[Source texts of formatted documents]
········
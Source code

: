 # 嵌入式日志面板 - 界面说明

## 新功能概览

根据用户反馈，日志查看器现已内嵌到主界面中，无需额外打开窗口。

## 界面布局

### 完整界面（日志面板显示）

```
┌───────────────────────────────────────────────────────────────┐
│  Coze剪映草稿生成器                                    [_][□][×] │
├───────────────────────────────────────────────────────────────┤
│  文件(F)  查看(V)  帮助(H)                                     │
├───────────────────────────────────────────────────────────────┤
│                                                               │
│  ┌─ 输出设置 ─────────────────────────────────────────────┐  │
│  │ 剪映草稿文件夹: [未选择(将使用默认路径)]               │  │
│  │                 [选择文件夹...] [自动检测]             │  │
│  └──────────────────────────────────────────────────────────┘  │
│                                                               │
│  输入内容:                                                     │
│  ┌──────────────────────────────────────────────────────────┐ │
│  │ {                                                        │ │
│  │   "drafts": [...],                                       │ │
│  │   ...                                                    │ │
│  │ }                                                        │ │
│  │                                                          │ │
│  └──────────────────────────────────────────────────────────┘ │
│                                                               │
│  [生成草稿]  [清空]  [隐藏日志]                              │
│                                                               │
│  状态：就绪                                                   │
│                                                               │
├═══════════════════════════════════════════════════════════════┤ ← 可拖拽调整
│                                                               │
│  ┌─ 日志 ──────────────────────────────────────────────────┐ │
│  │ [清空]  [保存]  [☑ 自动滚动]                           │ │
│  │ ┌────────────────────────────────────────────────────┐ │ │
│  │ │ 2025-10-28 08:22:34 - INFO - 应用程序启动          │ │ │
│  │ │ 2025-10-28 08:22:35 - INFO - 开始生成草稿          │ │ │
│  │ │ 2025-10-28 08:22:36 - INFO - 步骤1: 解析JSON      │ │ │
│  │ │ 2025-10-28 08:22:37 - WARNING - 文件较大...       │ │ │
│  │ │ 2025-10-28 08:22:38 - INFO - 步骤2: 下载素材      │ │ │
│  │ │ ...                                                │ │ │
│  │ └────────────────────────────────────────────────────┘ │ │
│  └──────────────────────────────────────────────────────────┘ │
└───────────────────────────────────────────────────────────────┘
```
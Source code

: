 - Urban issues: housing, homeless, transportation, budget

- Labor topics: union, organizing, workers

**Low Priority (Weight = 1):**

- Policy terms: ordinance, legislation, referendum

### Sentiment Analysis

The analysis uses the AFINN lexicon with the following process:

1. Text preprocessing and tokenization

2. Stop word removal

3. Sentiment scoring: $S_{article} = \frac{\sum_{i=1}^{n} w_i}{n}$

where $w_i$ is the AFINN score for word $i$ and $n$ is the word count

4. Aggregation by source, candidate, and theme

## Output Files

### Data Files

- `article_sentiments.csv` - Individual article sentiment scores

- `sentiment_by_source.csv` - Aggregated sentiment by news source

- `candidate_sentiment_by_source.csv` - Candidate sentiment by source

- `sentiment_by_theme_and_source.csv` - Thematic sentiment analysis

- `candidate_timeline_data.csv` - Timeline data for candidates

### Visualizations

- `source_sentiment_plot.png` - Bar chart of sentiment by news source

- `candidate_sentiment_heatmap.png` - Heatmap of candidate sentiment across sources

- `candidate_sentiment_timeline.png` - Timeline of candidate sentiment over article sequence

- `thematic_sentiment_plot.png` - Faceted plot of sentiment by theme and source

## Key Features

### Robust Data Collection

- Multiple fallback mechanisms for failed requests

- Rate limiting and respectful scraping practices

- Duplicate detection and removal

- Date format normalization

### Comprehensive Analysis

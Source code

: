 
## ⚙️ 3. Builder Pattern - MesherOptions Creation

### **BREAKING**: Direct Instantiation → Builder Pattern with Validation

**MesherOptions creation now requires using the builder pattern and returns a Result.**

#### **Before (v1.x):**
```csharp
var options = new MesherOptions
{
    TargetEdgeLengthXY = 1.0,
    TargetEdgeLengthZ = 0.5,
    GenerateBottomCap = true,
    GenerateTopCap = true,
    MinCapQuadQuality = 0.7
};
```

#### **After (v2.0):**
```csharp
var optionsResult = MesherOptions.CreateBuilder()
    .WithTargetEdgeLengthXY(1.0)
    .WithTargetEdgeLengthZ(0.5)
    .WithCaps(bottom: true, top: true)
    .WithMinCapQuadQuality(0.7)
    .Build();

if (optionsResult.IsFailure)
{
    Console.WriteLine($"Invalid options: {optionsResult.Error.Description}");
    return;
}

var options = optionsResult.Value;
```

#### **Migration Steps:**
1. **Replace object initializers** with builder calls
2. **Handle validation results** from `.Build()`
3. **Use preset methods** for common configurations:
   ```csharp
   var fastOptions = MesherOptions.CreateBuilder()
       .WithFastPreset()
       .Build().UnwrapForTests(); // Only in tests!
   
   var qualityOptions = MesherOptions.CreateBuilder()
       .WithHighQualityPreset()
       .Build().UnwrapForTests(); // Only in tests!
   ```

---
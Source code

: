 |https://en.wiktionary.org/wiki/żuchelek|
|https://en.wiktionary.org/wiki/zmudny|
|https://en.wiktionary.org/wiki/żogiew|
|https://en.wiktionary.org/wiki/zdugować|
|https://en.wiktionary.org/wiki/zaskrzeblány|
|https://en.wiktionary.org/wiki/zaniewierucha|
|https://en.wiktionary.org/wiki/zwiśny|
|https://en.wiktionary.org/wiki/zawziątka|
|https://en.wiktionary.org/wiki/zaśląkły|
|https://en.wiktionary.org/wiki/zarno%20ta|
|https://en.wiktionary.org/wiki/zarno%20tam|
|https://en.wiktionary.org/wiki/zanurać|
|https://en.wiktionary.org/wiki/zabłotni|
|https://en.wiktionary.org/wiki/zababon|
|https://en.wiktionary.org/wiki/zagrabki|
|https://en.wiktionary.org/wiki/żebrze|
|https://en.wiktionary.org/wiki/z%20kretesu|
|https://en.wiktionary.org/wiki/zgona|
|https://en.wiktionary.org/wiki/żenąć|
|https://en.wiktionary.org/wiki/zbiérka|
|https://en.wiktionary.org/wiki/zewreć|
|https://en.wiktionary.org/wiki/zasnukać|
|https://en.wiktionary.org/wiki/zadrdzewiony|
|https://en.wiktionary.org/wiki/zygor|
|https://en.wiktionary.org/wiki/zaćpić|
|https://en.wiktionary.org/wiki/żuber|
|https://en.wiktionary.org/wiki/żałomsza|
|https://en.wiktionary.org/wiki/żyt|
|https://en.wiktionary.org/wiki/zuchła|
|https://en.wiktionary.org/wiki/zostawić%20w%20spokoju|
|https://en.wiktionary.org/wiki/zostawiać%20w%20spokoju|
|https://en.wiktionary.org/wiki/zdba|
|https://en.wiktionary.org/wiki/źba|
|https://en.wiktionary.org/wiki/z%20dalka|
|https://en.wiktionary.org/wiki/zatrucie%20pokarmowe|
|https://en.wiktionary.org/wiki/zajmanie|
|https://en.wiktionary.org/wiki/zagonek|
········
Task prompt: Make a verbatim copy of every entry shown above.

Output of the exercise:
Source code

: # 嵌入式日志面板 - 界面说明

## 新功能概览

根据用户反馈，日志查看器现已内嵌到主界面中，无需额外打开窗口。

## 界面布局

### 完整界面（日志面板显示）

```
┌───────────────────────────────────────────────────────────────┐
│  Coze剪映草稿生成器                                    [_][□][×] │
├───────────────────────────────────────────────────────────────┤
│  文件(F)  查看(V)  帮助(H)                                     │
├───────────────────────────────────────────────────────────────┤
│                                                               │
│  ┌─ 输出设置 ─────────────────────────────────────────────┐  │
│  │ 剪映草稿文件夹: [未选择(将使用默认路径)]               │  │
│  │                 [选择文件夹...] [自动检测]             │  │
│  └──────────────────────────────────────────────────────────┘  │
│                                                               │
│  输入内容:                                                     │
│  ┌──────────────────────────────────────────────────────────┐ │
│  │ {                                                        │ │
│  │   "drafts": [...],                                       │ │
│  │   ...                                                    │ │
│  │ }                                                        │ │
│  │                                                          │ │
│  └──────────────────────────────────────────────────────────┘ │
│                                                               │
│  [生成草稿]  [清空]  [隐藏日志]                              │
│                                                               │
│  状态：就绪                                                   │
│                                                               │
├═══════════════════════════════════════════════════════════════┤ ← 可拖拽调整
│                                                               │
│  ┌─ 日志 ──────────────────────────────────────────────────┐ │
│  │ [清空]  [保存]  [☑ 自动滚动]                           │ │
│  │ ┌────────────────────────────────────────────────────┐ │ │
│  │ │ 2025-10-28 08:22:34 - INFO - 应用程序启动          │ │ │
│  │ │ 2025-10-28 08:22:35 - INFO - 开始生成草稿          │ │ │
│  │ │ 2025-10-28 08:22:36 - INFO - 步骤1: 解析JSON      │ │ │
│  │ │ 2025-10-28 08:22:37 - WARNING - 文件较大...       │ │ │
│  │ │ 2025-10-28 08:22:38 - INFO - 步骤2: 下载素材      │ │ │
│  │ │ ...                                                │ │ │
│  │ └────────────────────────────────────────────────────┘ │ │
│  └──────────────────────────────────────────────────────────┘ │
└───────────────────────────────────────────────────────────────┘
```
Source code

: - Urban issues: housing, homeless, transportation, budget

- Labor topics: union, organizing, workers

**Low Priority (Weight = 1):**

- Policy terms: ordinance, legislation, referendum

### Sentiment Analysis

The analysis uses the AFINN lexicon with the following process:

1. Text preprocessing and tokenization

2. Stop word removal

3. Sentiment scoring: $S_{article} = \frac{\sum_{i=1}^{n} w_i}{n}$

where $w_i$ is the AFINN score for word $i$ and $n$ is the word count

4. Aggregation by source, candidate, and theme

## Output Files

### Data Files

- `article_sentiments.csv` - Individual article sentiment scores

- `sentiment_by_source.csv` - Aggregated sentiment by news source

- `candidate_sentiment_by_source.csv` - Candidate sentiment by source

- `sentiment_by_theme_and_source.csv` - Thematic sentiment analysis

- `candidate_timeline_data.csv` - Timeline data for candidates

### Visualizations

- `source_sentiment_plot.png` - Bar chart of sentiment by news source

- `candidate_sentiment_heatmap.png` - Heatmap of candidate sentiment across sources

- `candidate_sentiment_timeline.png` - Timeline of candidate sentiment over article sequence

- `thematic_sentiment_plot.png` - Faceted plot of sentiment by theme and source

## Key Features

### Robust Data Collection

- Multiple fallback mechanisms for failed requests

- Rate limiting and respectful scraping practices

- Duplicate detection and removal

- Date format normalization

### Comprehensive Analysis

Source code

: 
## ⚙️ 3. Builder Pattern - MesherOptions Creation

### **BREAKING**: Direct Instantiation → Builder Pattern with Validation

**MesherOptions creation now requires using the builder pattern and returns a Result.**

#### **Before (v1.x):**
```csharp
var options = new MesherOptions
{
    TargetEdgeLengthXY = 1.0,
    TargetEdgeLengthZ = 0.5,
    GenerateBottomCap = true,
    GenerateTopCap = true,
    MinCapQuadQuality = 0.7
};
```

#### **After (v2.0):**
```csharp
var optionsResult = MesherOptions.CreateBuilder()
    .WithTargetEdgeLengthXY(1.0)
    .WithTargetEdgeLengthZ(0.5)
    .WithCaps(bottom: true, top: true)
    .WithMinCapQuadQuality(0.7)
    .Build();

if (optionsResult.IsFailure)
{
    Console.WriteLine($"Invalid options: {optionsResult.Error.Description}");
    return;
}

var options = optionsResult.Value;
```

#### **Migration Steps:**
1. **Replace object initializers** with builder calls
2. **Handle validation results** from `.Build()`
3. **Use preset methods** for common configurations:
   ```csharp
   var fastOptions = MesherOptions.CreateBuilder()
       .WithFastPreset()
       .Build().UnwrapForTests(); // Only in tests!
   
   var qualityOptions = MesherOptions.CreateBuilder()
       .WithHighQualityPreset()
       .Build().UnwrapForTests(); // Only in tests!
   ```

---
Source code

: |https://en.wiktionary.org/wiki/żuchelek|
|https://en.wiktionary.org/wiki/zmudny|
|https://en.wiktionary.org/wiki/żogiew|
|https://en.wiktionary.org/wiki/zdugować|
|https://en.wiktionary.org/wiki/zaskrzeblány|
|https://en.wiktionary.org/wiki/zaniewierucha|
|https://en.wiktionary.org/wiki/zwiśny|
|https://en.wiktionary.org/wiki/zawziątka|
|https://en.wiktionary.org/wiki/zaśląkły|
|https://en.wiktionary.org/wiki/zarno%20ta|
|https://en.wiktionary.org/wiki/zarno%20tam|
|https://en.wiktionary.org/wiki/zanurać|
|https://en.wiktionary.org/wiki/zabłotni|
|https://en.wiktionary.org/wiki/zababon|
|https://en.wiktionary.org/wiki/zagrabki|
|https://en.wiktionary.org/wiki/żebrze|
|https://en.wiktionary.org/wiki/z%20kretesu|
|https://en.wiktionary.org/wiki/zgona|
|https://en.wiktionary.org/wiki/żenąć|
|https://en.wiktionary.org/wiki/zbiérka|
|https://en.wiktionary.org/wiki/zewreć|
|https://en.wiktionary.org/wiki/zasnukać|
|https://en.wiktionary.org/wiki/zadrdzewiony|
|https://en.wiktionary.org/wiki/zygor|
|https://en.wiktionary.org/wiki/zaćpić|
|https://en.wiktionary.org/wiki/żuber|
|https://en.wiktionary.org/wiki/żałomsza|
|https://en.wiktionary.org/wiki/żyt|
|https://en.wiktionary.org/wiki/zuchła|
|https://en.wiktionary.org/wiki/zostawić%20w%20spokoju|
|https://en.wiktionary.org/wiki/zostawiać%20w%20spokoju|
|https://en.wiktionary.org/wiki/zdba|
|https://en.wiktionary.org/wiki/źba|
|https://en.wiktionary.org/wiki/z%20dalka|
|https://en.wiktionary.org/wiki/zatrucie%20pokarmowe|
|https://en.wiktionary.org/wiki/zajmanie|
|https://en.wiktionary.org/wiki/zagonek|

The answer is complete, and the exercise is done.